Wilhelm Emelé (30 May 1830 Buchen, Odenwald - 11 October 1905 Freiburg im Breisgau) was a German painter of horses, military scenes and hunting scenes.


He first adopted a military career but studied art with Feodor Dietz at Munich and later at Antwerp and Paris. His canvases are noted for exact knowledge of military detail and are spirited in conception, his subjects being military. He lived in Vienna after 1861 where he attained great popularity as a painter of equestrian portraits and hunting scenes. Afterwards he resided successively in Munich, Berlin, and Karlsruhe.


  • “Battle of Stockach”
  • “Capture of Heidelberg Bridge in 1799” (1857), purchased by the Austrian emperor
  • “The Fight Near Aldenhoven” (1859)
  • “The Square of the Battle of Aspern” (1860)

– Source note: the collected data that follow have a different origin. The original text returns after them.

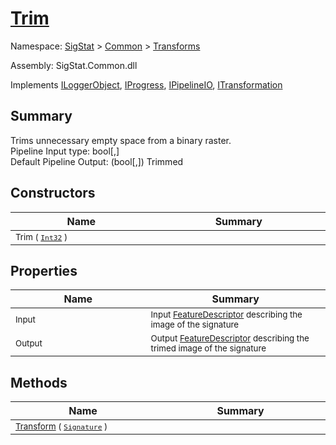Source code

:# [Trim](./Trim.md)

Namespace: [SigStat]() > [Common](./../README.md) > [Transforms](./README.md)

Assembly: SigStat.Common.dll

Implements [ILoggerObject](./../ILoggerObject.md), [IProgress](./../Helpers/IProgress.md), [IPipelineIO](./../Pipeline/IPipelineIO.md), [ITransformation](./../ITransformation.md)

## Summary
Trims unnecessary empty space from a binary raster.  <br>Pipeline Input type: bool[,] <br>Default Pipeline Output: (bool[,]) Trimmed

## Constructors

| Name<div><a href="#"><img width=400></a></div> | Summary<div><a href="#"><img width=475></a></div> | 
| --- | --- | 
| <sub>Trim ( [`Int32`](https://docs.microsoft.com/en-us/dotnet/api/System.Int32) )</sub> | <sub></sub> | 


## Properties

| Name<div><a href="#"><img width=400></a></div> | Summary<div><a href="#"><img width=475></a></div> | 
| --- | --- | 
| <sub>Input</sub> | <sub>Input [FeatureDescriptor](../../docs/md/SigStat/Common/FeatureDescriptor.md) describing the image of the signature</sub> | 
| <sub>Output</sub> | <sub>Output [FeatureDescriptor](../../docs/md/SigStat/Common/FeatureDescriptor.md) describing the trimed image of the signature</sub> | 


## Methods

| Name<div><a href="#"><img width=400></a></div> | Summary<div><a href="#"><img width=475></a></div> | 
| --- | --- | 
| <sub>[Transform](./Methods/Trim--Transform.md) ( [`Signature`](./../Signature.md) )</sub> | <sub></sub> | 


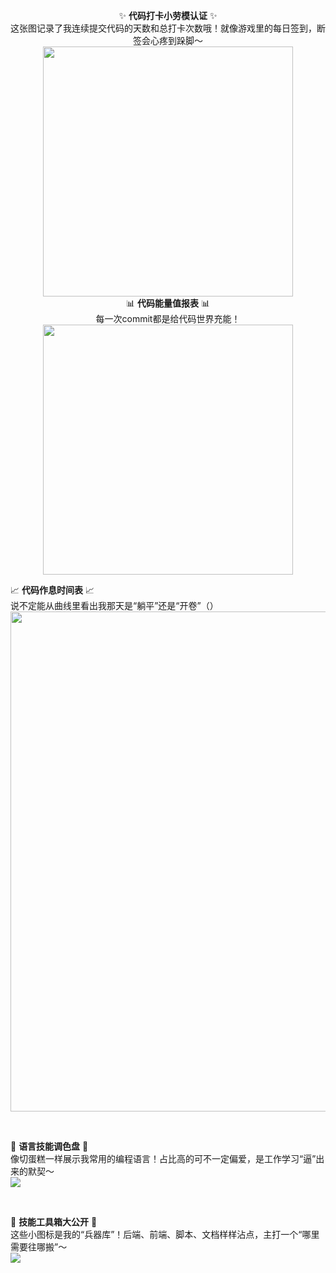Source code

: <!--
**GALA-Lin/GALA-Lin** is a ✨ _special_ ✨ repository because its `README.md` (this file) appears on your GitHub profile.

Here are some ideas to get you started:

- 🔭 I’m currently working on ...
- 🌱 I’m currently learning ...
- 👯 I’m looking to collaborate on ...
- 🤔 I’m looking for help with ...
- 💬 Ask me about ...
- 📫 How to reach me: ...
- 😄 Pronouns: ...
- ⚡ Fun fact: ...
-->
<!--
**GALA-Lin/GALA-Lin** is a ✨ _special_ ✨ repository because its `README.md` (this file) appears on your GitHub profile.

Here are some ideas to get you started:

- 🔭 I’m currently working on ...
- 🌱 I’m currently learning ...
- 👯 I’m looking to collaborate on ...
- 🤔 I’m looking for help with ...
- 💬 Ask me about ...
- 📫 How to reach me: ...
- 😄 Pronouns: ...
- ⚡ Fun fact: ...
-->

<!--
**GALA-Lin/GALA-Lin** is a ✨ _special_ ✨ repository because its `README.md` (this file) appears on your GitHub profile.

Here are some ideas to get you started:

- 🔭 I’m currently working on ...
- 🌱 I’m currently learning ...
- 👯 I’m looking to collaborate on ...
- 🤔 I’m looking for help with ...
- 💬 Ask me about ...
- 📫 How to reach me: ...
- 😄 Pronouns: ...
- ⚡ Fun fact: ...
-->

<!--
**GALA-Lin/GALA-Lin** is a ✨ _special_ ✨ repository because its `README.md` (this file) appears on your GitHub profile.

Here are some ideas to get you started:

- 🔭 I’m currently working on ...
- 🌱 I’m currently learning ...
- 👯 I’m looking to collaborate on ...
- 🤔 I’m looking for help with ...
- 💬 Ask me about ...
- 📫 How to reach me: ...
- 😄 Pronouns: ...
- ⚡ Fun fact: ...
-->
<p align="center">
<!-- 连续打卡统计 -->
✨ <strong>代码打卡小劳模认证</strong> ✨  <br>
这张图记录了我连续提交代码的天数和总打卡次数哦！就像游戏里的每日签到，断签会心疼到跺脚～  <br>
<img align="center" width="400" src="https://streak-stats.demolab.com?user=GALA-Lin&theme=transparent&date_format=%5BY.%5Dn.j&hide_border=true" />
<br>
<!-- 代码贡献概览 -->
📊 <strong>代码能量值报表</strong> 📊  <br>
每一次commit都是给代码世界充能！  <br>
<img align="center" width="400" src="https://github-readme-stats.vercel.app/api?username=GALA-Lin&theme=transparent&include_all_commits=true&show_icons=true&hide_border=true" />

<br/>

<!-- 提交活跃度曲线 -->
📈 <strong>代码作息时间表</strong> 📈  <br>
说不定能从曲线里看出我那天是“躺平”还是“开卷”（）  <br>
<img width="800" src="https://github-readme-activity-graph.vercel.app/graph?username=GALA-Lin&theme=github-compact&hide_border=true&area=true">

<br/>

<!-- 常用语言占比 -->
🎨 <strong>语言技能调色盘</strong> 🎨  <br>
像切蛋糕一样展示我常用的编程语言！占比高的可不一定偏爱，是工作学习“逼”出来的默契～  <br>
<img align="center" src="https://github-readme-stats.vercel.app/api/top-langs/?username=GALA-Lin&theme=transparent&hide_border=true&layout=donut-vertical&langs_count=6" />

<br/>

<!-- 掌握技能图标 -->
🔧 <strong>技能工具箱大公开</strong> 🔧  
这些小图标是我的“兵器库”！后端、前端、脚本、文档样样沾点，主打一个“哪里需要往哪搬”～  <br>
<img align="center" src="https://skillicons.dev/icons?i=cpp,java,golang,vue,react,html,css,js,ts,md,&theme=light" />
</p>
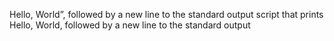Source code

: Hello, World”, followed by a new line to the standard output
script that prints Hello, World, followed by a new line to the standard output
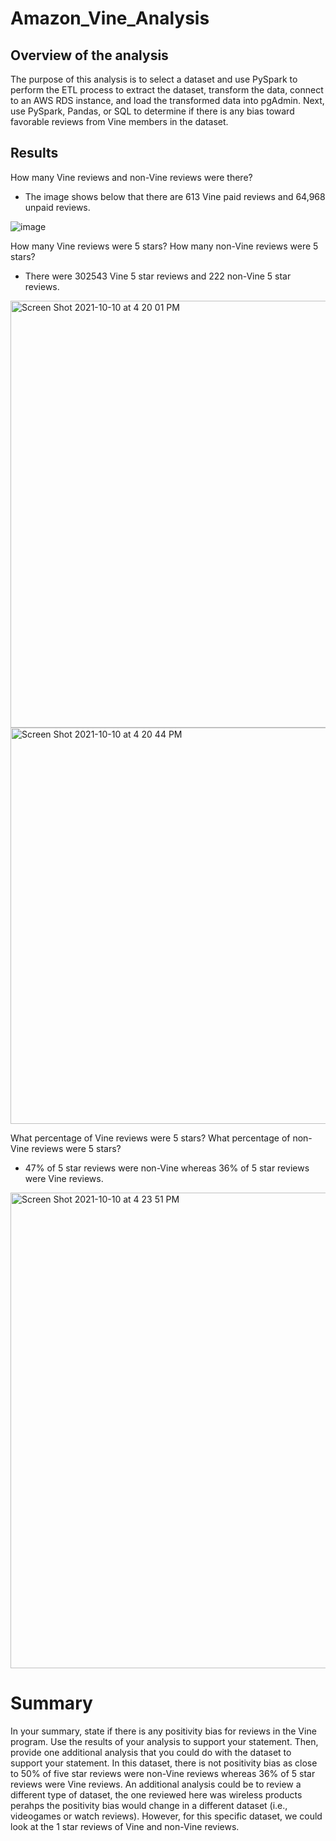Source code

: # Amazon_Vine_Analysis
## Overview of the analysis
The purpose of this analysis is to select a dataset and use PySpark to perform the ETL process to extract the dataset, transform the data, connect to an AWS RDS instance, and load the transformed data into pgAdmin. Next, use PySpark, Pandas, or SQL to determine if there is any bias toward favorable reviews from Vine members in the dataset.

## Results
How many Vine reviews and non-Vine reviews were there?
* The image shows below that there are 613 Vine paid reviews and 64,968 unpaid reviews.

![image](https://user-images.githubusercontent.com/86024512/136711798-57de3a11-d16a-4c12-b04f-1d7d74ca79a0.png)


How many Vine reviews were 5 stars? How many non-Vine reviews were 5 stars?
* There were 302543 Vine 5 star reviews and 222 non-Vine 5 star reviews.
<img width="683" alt="Screen Shot 2021-10-10 at 4 20 01 PM" src="https://user-images.githubusercontent.com/86024512/136711897-13ddc746-4d62-4b4a-a508-49e65627f885.png">
<img width="634" alt="Screen Shot 2021-10-10 at 4 20 44 PM" src="https://user-images.githubusercontent.com/86024512/136711915-8c205904-9cee-4136-b71d-762c3289bd68.png">


What percentage of Vine reviews were 5 stars? What percentage of non-Vine reviews were 5 stars?
* 47% of 5 star reviews were non-Vine whereas 36% of 5 star reviews were Vine reviews.
<img width="761" alt="Screen Shot 2021-10-10 at 4 23 51 PM" src="https://user-images.githubusercontent.com/86024512/136711992-44f2f39e-3025-4a0f-b0bc-436be4b8ab24.png">


# Summary
In your summary, state if there is any positivity bias for reviews in the Vine program. Use the results of your analysis to support your statement. Then, provide one additional analysis that you could do with the dataset to support your statement.
In this dataset, there is not positivity bias as close to 50% of five star reviews were non-Vine reviews whereas 36% of 5 star reviews were Vine reviews. An additional analysis could be to review a different type of dataset, the one reviewed here was wireless products perahps the positivity bias would change in a different dataset (i.e., videogames or watch reviews). However, for this specific dataset, we could look at the 1 star reviews of Vine and non-Vine reviews.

  • “Capture of Camp Near Farmars”
  • “Attack on the English by French Cuirassiers at Waterloo”
  • “Battle of Würzburg” (1867), his best work for some
  • “The Archduke Charles at Battle of Neerwinden” (1872)

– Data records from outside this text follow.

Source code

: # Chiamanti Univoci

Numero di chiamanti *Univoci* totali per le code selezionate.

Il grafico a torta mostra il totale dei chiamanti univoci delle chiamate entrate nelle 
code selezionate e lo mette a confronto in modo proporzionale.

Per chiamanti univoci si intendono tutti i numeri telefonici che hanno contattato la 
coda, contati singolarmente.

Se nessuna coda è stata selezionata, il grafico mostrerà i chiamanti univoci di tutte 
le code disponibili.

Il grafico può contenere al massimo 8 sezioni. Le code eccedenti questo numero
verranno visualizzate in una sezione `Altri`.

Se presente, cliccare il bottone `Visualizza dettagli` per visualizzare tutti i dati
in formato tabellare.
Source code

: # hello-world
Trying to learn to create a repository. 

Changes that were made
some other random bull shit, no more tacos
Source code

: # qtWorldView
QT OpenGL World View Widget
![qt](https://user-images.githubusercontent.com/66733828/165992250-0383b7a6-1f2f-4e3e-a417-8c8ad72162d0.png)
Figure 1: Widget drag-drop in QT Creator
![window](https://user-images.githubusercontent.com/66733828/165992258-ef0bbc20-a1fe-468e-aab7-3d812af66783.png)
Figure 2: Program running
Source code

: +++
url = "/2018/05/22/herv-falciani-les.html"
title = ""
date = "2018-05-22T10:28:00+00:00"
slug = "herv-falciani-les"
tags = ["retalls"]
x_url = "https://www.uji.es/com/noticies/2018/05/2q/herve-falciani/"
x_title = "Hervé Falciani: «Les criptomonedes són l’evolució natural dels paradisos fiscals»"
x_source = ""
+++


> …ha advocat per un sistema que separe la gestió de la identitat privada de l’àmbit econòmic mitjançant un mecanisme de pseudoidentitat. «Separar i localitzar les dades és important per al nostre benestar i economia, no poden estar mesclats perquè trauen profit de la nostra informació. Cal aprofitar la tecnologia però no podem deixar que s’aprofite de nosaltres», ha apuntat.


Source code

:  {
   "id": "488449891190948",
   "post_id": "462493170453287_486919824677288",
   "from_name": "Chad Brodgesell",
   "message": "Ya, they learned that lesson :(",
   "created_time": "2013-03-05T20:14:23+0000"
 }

  • “Attack of the Bournernain Division Near Elsasshausen”
  • “Battle of Dijon”
  • “Meeting of Patrols of Seventh and Fourteenth Corps, Prussian Army, Near Vesoul”
  • “Headquarters of 14th Army Corps in Battle of Belfast”
  • “Episode of Battle of Wörth”
  • “Victory of George II over the French at Dettingen” (1879)
  • “Cavalry Encounter near Langenbrück”, gained first medal at the Vienna Exposition in 1873

See also[edit]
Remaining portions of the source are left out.